Por meio da assessoria da Odebrecht, O GLOBO perguntou a Alexandrino
Alencar se conhecia o doleiro Alberto Youssef e qual era seu
posicionamento sobre as acusações feitas por ele, no âmbito da Operação
Lava-Jato. O diretor negou o que chamou de “alegações caluniosas feitas
por réu confesso” e preferiu não responder se conhecia Youssef.
Quando O GLOBO informou à assessoria da Odebrecht que o número do
diretor constava de relatório da Blackberry em posse dos investigadores
da Lava-Jato, Alencar mudou o posicionamento e disse ter conhecido o
doleiro “por intermédio de José Janene”, na condição de assessor do
deputado, que morreu em 2010.
Perguntado sobre o motivo do contato telefônico que teve com o
doleiro, mesmo depois de Janene já ter falecido, Alencar respondeu
lacônico: “agendamento de reunião”. Sobre a viagem de janeiro de 2013, a Odebrecht informou que Alencar
teria acompanhado o ex-presidente apenas no trecho que incluiu a
República Dominicana e Cuba, onde a empresa construiu o Porto de Mariel.
Segundo a assessoria, o dirigente não teria acompanhado o ex-presidente
na viagem ao Estados Unidos, apesar do trecho também ter sido pago pela
construtora.
Perguntada sobre o motivo de pedir à DAG Construtora que pagasse pelo
fretamento, em vez de ela própria efetivar a despesa, a Odebrecht disse
ter solicitado o favor à sua parceira comercial “por uma questão de
logística”.
O GLOBO perguntou a Alexandrino Alencar sobre a relação dele com o
ex-presidente Lula. O dirigente afirmou que “conhece o ex-presidente
Lula e sempre teve com ele uma relação de cordialidade e respeito”.

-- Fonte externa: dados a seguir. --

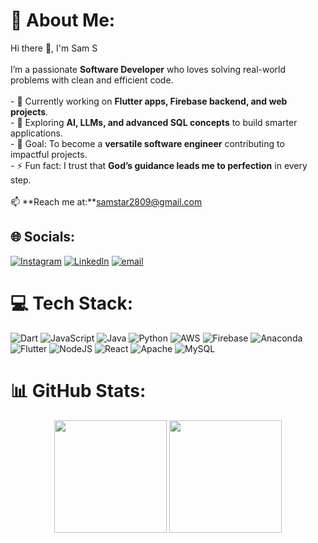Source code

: # 💫 About Me:
Hi there 👋, I'm Sam S   <br><br>I’m a passionate **Software Developer** who loves solving real-world problems with clean and efficient code.<br>  <br>- 🔭 Currently working on **Flutter apps, Firebase backend, and web projects**.  <br>- 🌱 Exploring **AI, LLMs, and advanced SQL concepts** to build smarter applications.  <br>- 🎯 Goal: To become a **versatile software engineer** contributing to impactful projects.  <br>- ⚡ Fun fact: I trust that **God’s guidance leads me to perfection** in every step.  <br><br>📫 **Reach me at:**samstar2809@gmail.com


## 🌐 Socials:
[![Instagram](https://img.shields.io/badge/Instagram-%23E4405F.svg?logo=Instagram&logoColor=white)](https://instagram.com/https://www.instagram.com/still_sam_143/) [![LinkedIn](https://img.shields.io/badge/LinkedIn-%230077B5.svg?logo=linkedin&logoColor=white)](https://linkedin.com/in/https://www.linkedin.com/in/samstar/) [![email](https://img.shields.io/badge/Email-D14836?logo=gmail&logoColor=white)](mailto:samstar2809@gmail.com) 

# 💻 Tech Stack:
![Dart](https://img.shields.io/badge/dart-%230175C2.svg?style=plastic&logo=dart&logoColor=white) ![JavaScript](https://img.shields.io/badge/javascript-%23323330.svg?style=plastic&logo=javascript&logoColor=%23F7DF1E) ![Java](https://img.shields.io/badge/java-%23ED8B00.svg?style=plastic&logo=openjdk&logoColor=white) ![Python](https://img.shields.io/badge/python-3670A0?style=plastic&logo=python&logoColor=ffdd54) ![AWS](https://img.shields.io/badge/AWS-%23FF9900.svg?style=plastic&logo=amazon-aws&logoColor=white) ![Firebase](https://img.shields.io/badge/firebase-%23039BE5.svg?style=plastic&logo=firebase) ![Anaconda](https://img.shields.io/badge/Anaconda-%2344A833.svg?style=plastic&logo=anaconda&logoColor=white) ![Flutter](https://img.shields.io/badge/Flutter-%2302569B.svg?style=plastic&logo=Flutter&logoColor=white) ![NodeJS](https://img.shields.io/badge/node.js-6DA55F?style=plastic&logo=node.js&logoColor=white) ![React](https://img.shields.io/badge/react-%2320232a.svg?style=plastic&logo=react&logoColor=%2361DAFB) ![Apache](https://img.shields.io/badge/apache-%23D42029.svg?style=plastic&logo=apache&logoColor=white) ![MySQL](https://img.shields.io/badge/mysql-4479A1.svg?style=plastic&logo=mysql&logoColor=white)
# 📊 GitHub Stats:
<p align="center">
  <img src="https://nirzak-streak-stats.vercel.app/?user=SamStar3&theme=dark&hide_border=false" height="180em" />
  <img src="https://github-readme-stats.vercel.app/api/top-langs/?username=SamStar3&theme=dark&hide_border=false&include_all_commits=true&count_private=false&layout=compact" height="180em" />
</p>

<!-- Proudly created with GPRM ( https://gprm.itsvg.in ) -->
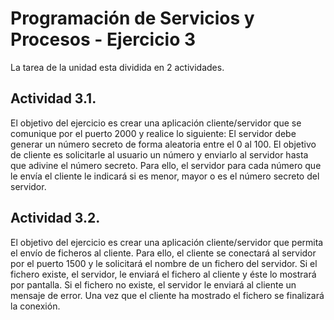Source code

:# Programación de Servicios y Procesos - Ejercicio 3

La tarea de la unidad esta dividida en 2 actividades.
 ## Actividad 3.1.  
 El objetivo del ejercicio es crear una aplicación cliente/servidor que se comunique 
por el puerto 2000 y realice lo siguiente:
 El servidor debe generar un número secreto de forma aleatoria entre el 0 al 100. El objetivo de 
cliente es solicitarle al usuario un número y enviarlo al servidor hasta que adivine el número 
secreto. Para ello, el servidor para cada número que le envía el cliente le indicará si es menor, 
mayor o es el número secreto del servidor.

 ## Actividad 3.2.  
 El objetivo del ejercicio es crear una aplicación cliente/servidor que permita el 
envío de ficheros al cliente. Para ello, el cliente se conectará al servidor por el puerto 1500 y le 
solicitará el nombre de un fichero del servidor. Si el fichero existe, el servidor, le enviará el fichero 
al cliente y éste lo mostrará por pantalla. Si el fichero no existe, el servidor le enviará al cliente un 
mensaje de error. Una vez que el cliente ha mostrado el fichero se finalizará la conexión.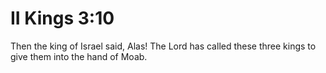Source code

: # II Kings 3:10

Then the king of Israel said, Alas! The Lord has called these three kings to give them into the hand of Moab.
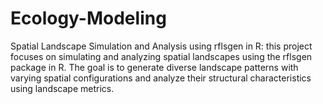 # Ecology-Modeling
Spatial Landscape Simulation and Analysis using rflsgen in R:
this project focuses on simulating and analyzing spatial landscapes using the rflsgen package in R. The goal is to generate diverse landscape patterns with varying spatial configurations and analyze their structural characteristics using landscape metrics.
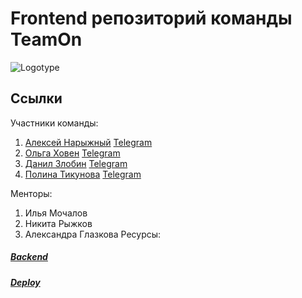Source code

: # Frontend репозиторий команды TeamOn
![Logotype](https://papercallio-production.s3.amazonaws.com/uploads/event/logo/786/frontend.png)

## Ссылки
Участники команды:
1. <a href="https://github.com/AlexeyBMSTU">Алексей Нарыжный</a> <a href="https://t.me/fish190">Telegram</a>
3. <a href="https://github.com/KhovenOlya">Ольга Ховен</a> <a href="https://t.me/olkhoven">Telegram</a>
5. <a href="https://github.com/Danil-Zlo">Данил Злобин</a> <a href="https://t.me/maxround">Telegram</a>
7. <a href="https://github.com/PtFux">Полина Тикунова</a> <a href="https://t.me/popitsd">Telegram</a>

Менторы:
1. Илья Мочалов
2. Никита Рыжков
3. Александра Глазкова
Ресурсы:
<h5><a href="https://github.com/PtFux">Backend</a></h5>
<h5><a href="https://github.com/PtFux">Deploy</a></h5>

Por meio de nota, a Braskem, que é controlada pela Odebrecht, negou
que tivesse pagado propina ao PP e a Paulo Roberto Costa para obter
vantagens em compras da estatal. “Todos os contratos e os pagamentos
seguiram os preceitos legais e foram aprovados de forma transparente, de
acordo com as mais rigorosas regras de governança corporativa”, disse a
empresa, que completou, na nota: “Além disso, é importante ressaltar
que os preços praticados pela Petrobras na venda de matérias-primas
nunca favoreceram a Braskem e sempre estiveram atrelados às referências
internacionais mais caras do mundo, com notórios efeitos negativos para a
competitividade da Braskem e da petroquímica nacional”.